アマチュア山下勝将がホールインワン! 姉・美夢有が2日連続決めたホールで

ホールインワンを教えてくれたのは石川遼先輩(撮影/中野義昌)

◇国内男子◇関西オープン2日目(14日)◇泉ヶ丘カントリークラブ(大阪)◇7038yd(パー71)

会心ではなかった。実測167ydの15番パー3。弱いフォローを計算し、フロントエッジから8ydの左ピンへ、山下勝将は8番アイアンで抑えて打った。打球を見ず、ティを拾う。バッグにクラブを戻そう…と思った瞬間だ。「うわ、入った!」。真横で石川遼の声がした。「え?」。驚いてピンを見た。カップ手前3mに落ちたボールはもう消えていた。

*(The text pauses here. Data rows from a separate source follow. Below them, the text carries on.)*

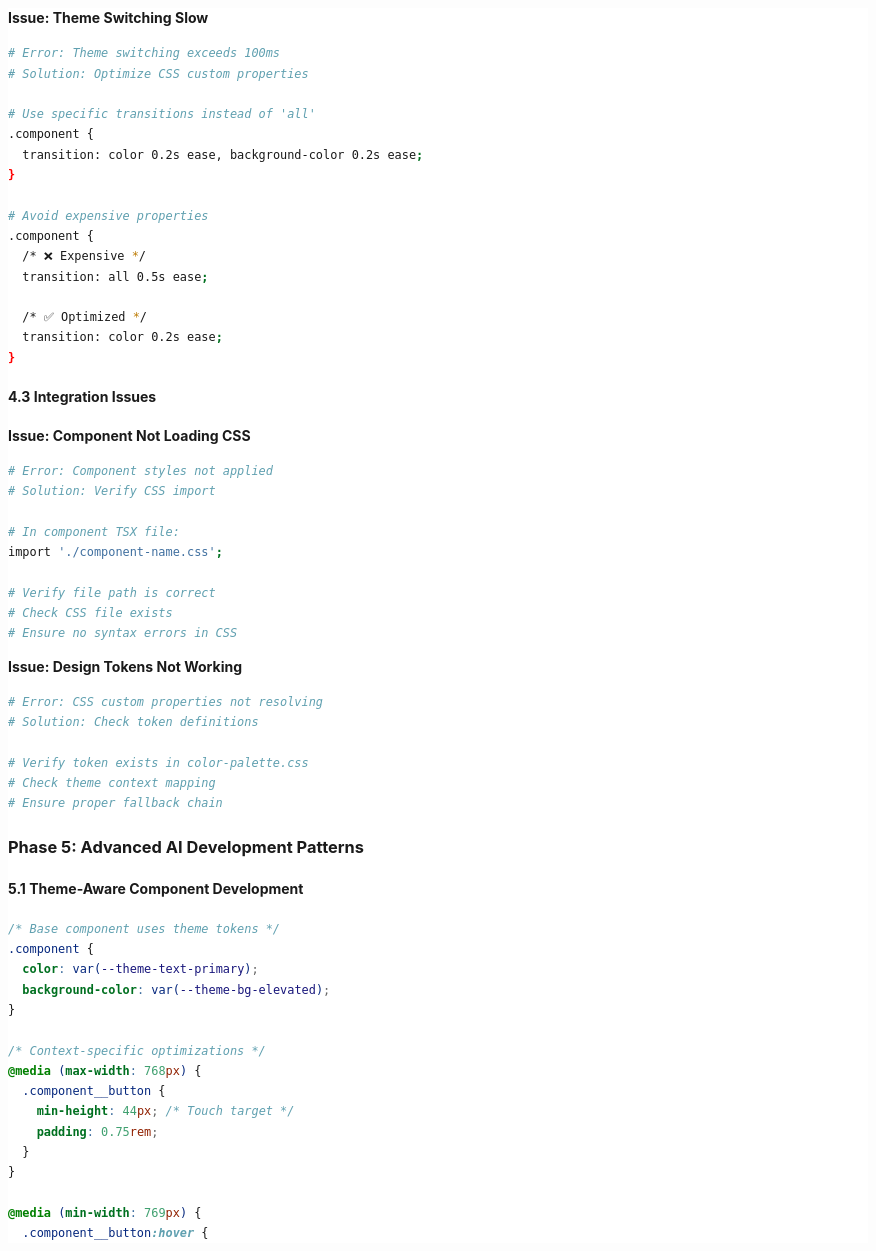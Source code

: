 **Issue: Theme Switching Slow**
```bash
# Error: Theme switching exceeds 100ms
# Solution: Optimize CSS custom properties

# Use specific transitions instead of 'all'
.component {
  transition: color 0.2s ease, background-color 0.2s ease;
}

# Avoid expensive properties
.component {
  /* ❌ Expensive */
  transition: all 0.5s ease;
  
  /* ✅ Optimized */
  transition: color 0.2s ease;
}
```

#### 4.3 Integration Issues

**Issue: Component Not Loading CSS**
```bash
# Error: Component styles not applied
# Solution: Verify CSS import

# In component TSX file:
import './component-name.css';

# Verify file path is correct
# Check CSS file exists
# Ensure no syntax errors in CSS
```

**Issue: Design Tokens Not Working**
```bash
# Error: CSS custom properties not resolving
# Solution: Check token definitions

# Verify token exists in color-palette.css
# Check theme context mapping
# Ensure proper fallback chain
```

### Phase 5: Advanced AI Development Patterns

#### 5.1 Theme-Aware Component Development

```css
/* Base component uses theme tokens */
.component {
  color: var(--theme-text-primary);
  background-color: var(--theme-bg-elevated);
}

/* Context-specific optimizations */
@media (max-width: 768px) {
  .component__button {
    min-height: 44px; /* Touch target */
    padding: 0.75rem;
  }
}

@media (min-width: 769px) {
  .component__button:hover {
```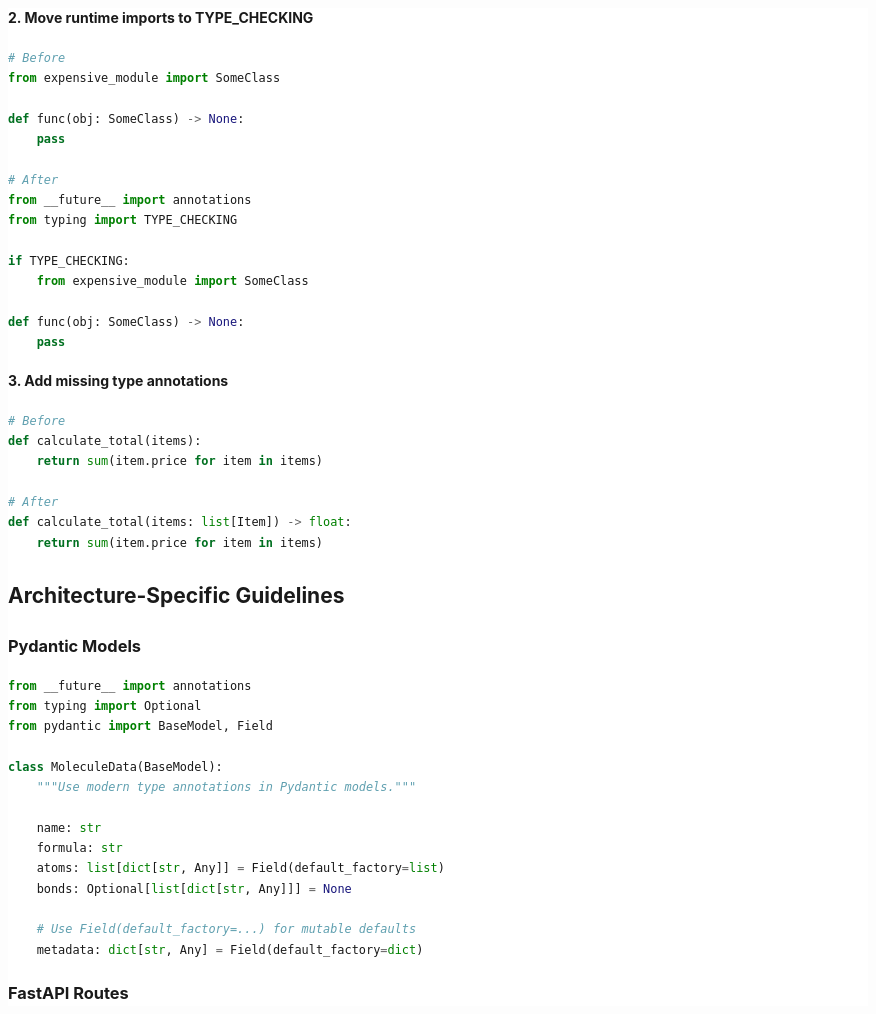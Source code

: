 #### 2. Move runtime imports to TYPE_CHECKING
```python
# Before
from expensive_module import SomeClass

def func(obj: SomeClass) -> None:
    pass

# After
from __future__ import annotations
from typing import TYPE_CHECKING

if TYPE_CHECKING:
    from expensive_module import SomeClass

def func(obj: SomeClass) -> None:
    pass
```

#### 3. Add missing type annotations
```python
# Before
def calculate_total(items):
    return sum(item.price for item in items)

# After
def calculate_total(items: list[Item]) -> float:
    return sum(item.price for item in items)
```

## Architecture-Specific Guidelines

### Pydantic Models

```python
from __future__ import annotations
from typing import Optional
from pydantic import BaseModel, Field

class MoleculeData(BaseModel):
    """Use modern type annotations in Pydantic models."""

    name: str
    formula: str
    atoms: list[dict[str, Any]] = Field(default_factory=list)
    bonds: Optional[list[dict[str, Any]]] = None

    # Use Field(default_factory=...) for mutable defaults
    metadata: dict[str, Any] = Field(default_factory=dict)
```

### FastAPI Routes
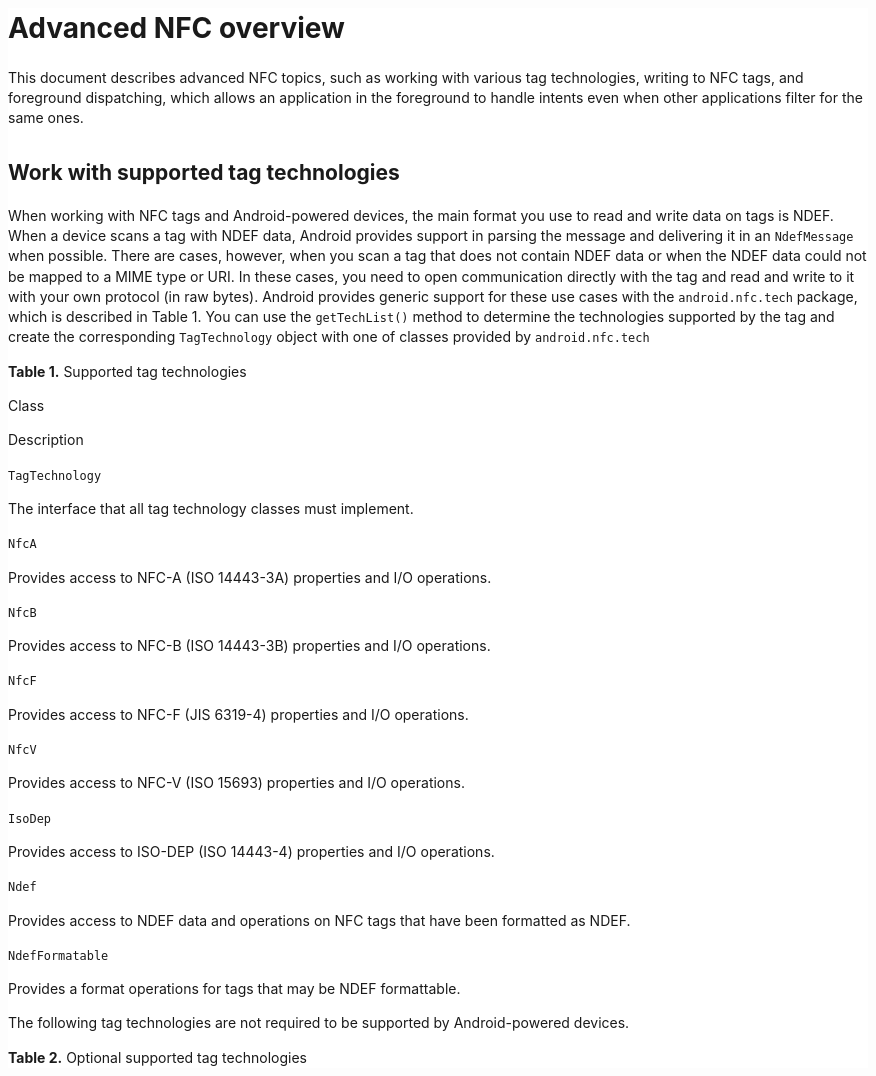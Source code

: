 # Advanced NFC overview

This document describes advanced NFC topics, such as working with various tag technologies, writing to NFC tags, and foreground dispatching, which allows an application in the foreground to handle intents even when other applications filter for the same ones.

Work with supported tag technologies
------------------------------------

When working with NFC tags and Android-powered devices, the main format you use to read and write data on tags is NDEF. When a device scans a tag with NDEF data, Android provides support in parsing the message and delivering it in an `NdefMessage` when possible. There are cases, however, when you scan a tag that does not contain NDEF data or when the NDEF data could not be mapped to a MIME type or URI. In these cases, you need to open communication directly with the tag and read and write to it with your own protocol (in raw bytes). Android provides generic support for these use cases with the `android.nfc.tech` package, which is described in Table 1. You can use the `getTechList()` method to determine the technologies supported by the tag and create the corresponding `TagTechnology` object with one of classes provided by `android.nfc.tech`

**Table 1.** Supported tag technologies

Class

Description

`TagTechnology`

The interface that all tag technology classes must implement.

`NfcA`

Provides access to NFC-A (ISO 14443-3A) properties and I/O operations.

`NfcB`

Provides access to NFC-B (ISO 14443-3B) properties and I/O operations.

`NfcF`

Provides access to NFC-F (JIS 6319-4) properties and I/O operations.

`NfcV`

Provides access to NFC-V (ISO 15693) properties and I/O operations.

`IsoDep`

Provides access to ISO-DEP (ISO 14443-4) properties and I/O operations.

`Ndef`

Provides access to NDEF data and operations on NFC tags that have been formatted as NDEF.

`NdefFormatable`

Provides a format operations for tags that may be NDEF formattable.

The following tag technologies are not required to be supported by Android-powered devices.

**Table 2.** Optional supported tag technologies
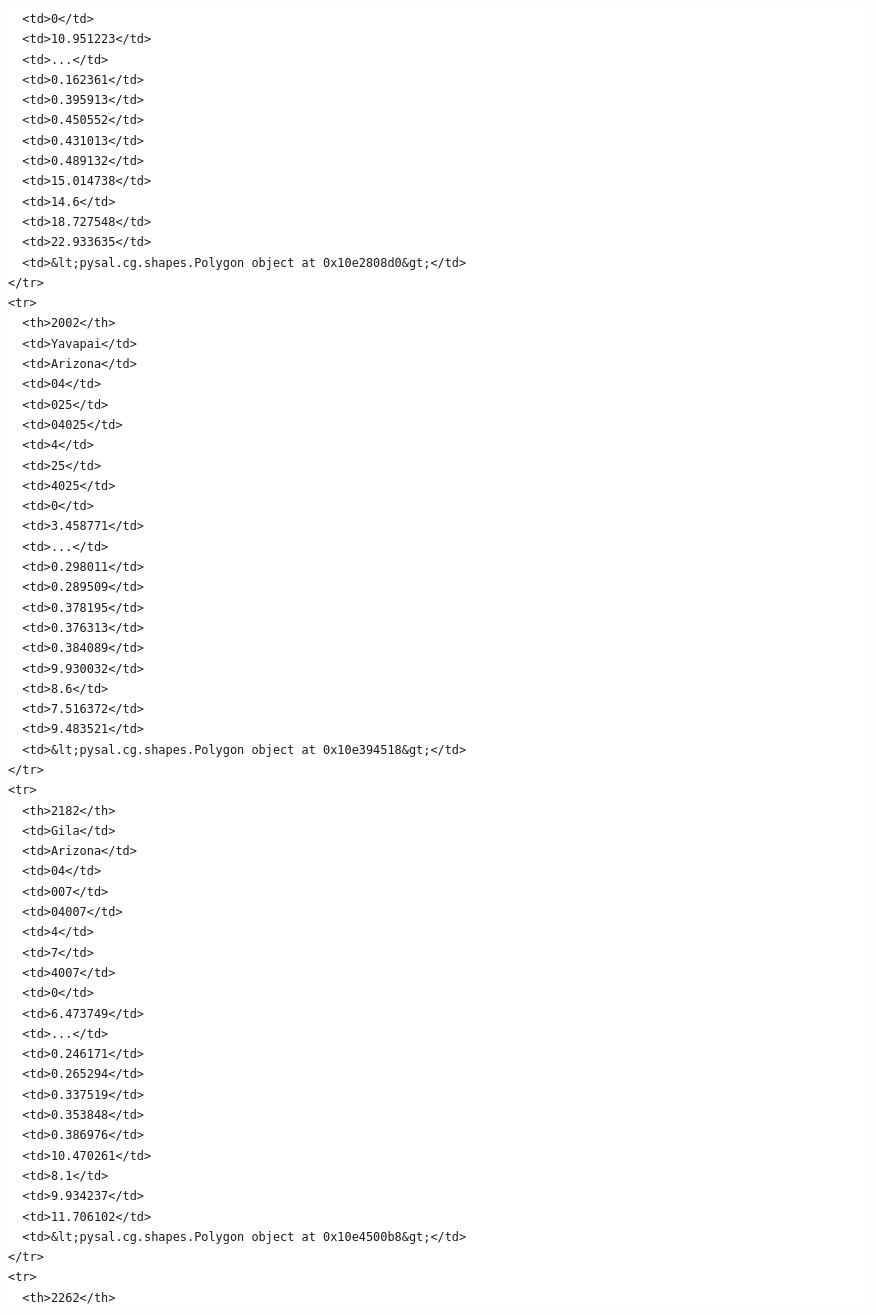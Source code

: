       <td>0</td>
      <td>10.951223</td>
      <td>...</td>
      <td>0.162361</td>
      <td>0.395913</td>
      <td>0.450552</td>
      <td>0.431013</td>
      <td>0.489132</td>
      <td>15.014738</td>
      <td>14.6</td>
      <td>18.727548</td>
      <td>22.933635</td>
      <td>&lt;pysal.cg.shapes.Polygon object at 0x10e2808d0&gt;</td>
    </tr>
    <tr>
      <th>2002</th>
      <td>Yavapai</td>
      <td>Arizona</td>
      <td>04</td>
      <td>025</td>
      <td>04025</td>
      <td>4</td>
      <td>25</td>
      <td>4025</td>
      <td>0</td>
      <td>3.458771</td>
      <td>...</td>
      <td>0.298011</td>
      <td>0.289509</td>
      <td>0.378195</td>
      <td>0.376313</td>
      <td>0.384089</td>
      <td>9.930032</td>
      <td>8.6</td>
      <td>7.516372</td>
      <td>9.483521</td>
      <td>&lt;pysal.cg.shapes.Polygon object at 0x10e394518&gt;</td>
    </tr>
    <tr>
      <th>2182</th>
      <td>Gila</td>
      <td>Arizona</td>
      <td>04</td>
      <td>007</td>
      <td>04007</td>
      <td>4</td>
      <td>7</td>
      <td>4007</td>
      <td>0</td>
      <td>6.473749</td>
      <td>...</td>
      <td>0.246171</td>
      <td>0.265294</td>
      <td>0.337519</td>
      <td>0.353848</td>
      <td>0.386976</td>
      <td>10.470261</td>
      <td>8.1</td>
      <td>9.934237</td>
      <td>11.706102</td>
      <td>&lt;pysal.cg.shapes.Polygon object at 0x10e4500b8&gt;</td>
    </tr>
    <tr>
      <th>2262</th>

「見てないんです。当たりが薄くて、グリーンに乗っただけぐらいのイメージだったんで」。昨年の日本学生選手権に続く、生涯2度目のホールインワン。石川、中島啓太と同組で2アンダースタートから2ボギーが先行し、直前の14番で初バーディ。流れは来ていたが“まさかの一発で”通算3アンダーの予選通過圏内に急浮上した。

姉と同じホールで、ツアーでは姉より先に(撮影/加藤裕一)

もっと驚くことがある。実は女子プロで昨季年間女王の姉美夢有が大阪桐蔭高時代、同じ泉ヶ丘カントリークラブでホールインワンを決めていた。しかも同じホール、しかも2日連続で。奇跡のような偶然を父勝臣さんは「高校の試合でね。ホールインワン保険とか大変でした」と説明。勝臣さんと母有貴さんはその瞬間、15番ティグラウンド脇にいたものの、大ギャラリーで息子を見られず、美夢有が出場する「KKT杯バンテリンレディース」をモバイル端末で観戦していた。

姉は昨季年間女王になったが、ツアーでエースはまだない。山下は「姉がまだやってないことを僕がやるなんて、ほんまに珍しいんで」と照れた。石川、中島と同組で大ギャラリーに囲まれての快挙に、喜びは格別だ。大会サイドの厚意で、アマチュア規定から除外される“ホールインワン賞”の20万円までもらった。

ビッグネームとのラウンドで多くを学んだ(撮影/中野義昌)

通算4アンダーで、2021年10月「バンテリン東海クラシック」以来1年半ぶり3度目のツアー予選通過を決めた。ビッグネーム2人と予選2日間をともにした経験も財産だ。「自分のプレーをやり切ろうと思ってました。予想より緊張せずできました。グリーン周りのうまさも勉強になりましたし」。いい事ずくめで迎える決勝ラウンドを前に、表情は崩れっぱなしだった。(大阪府堺市/加藤裕一)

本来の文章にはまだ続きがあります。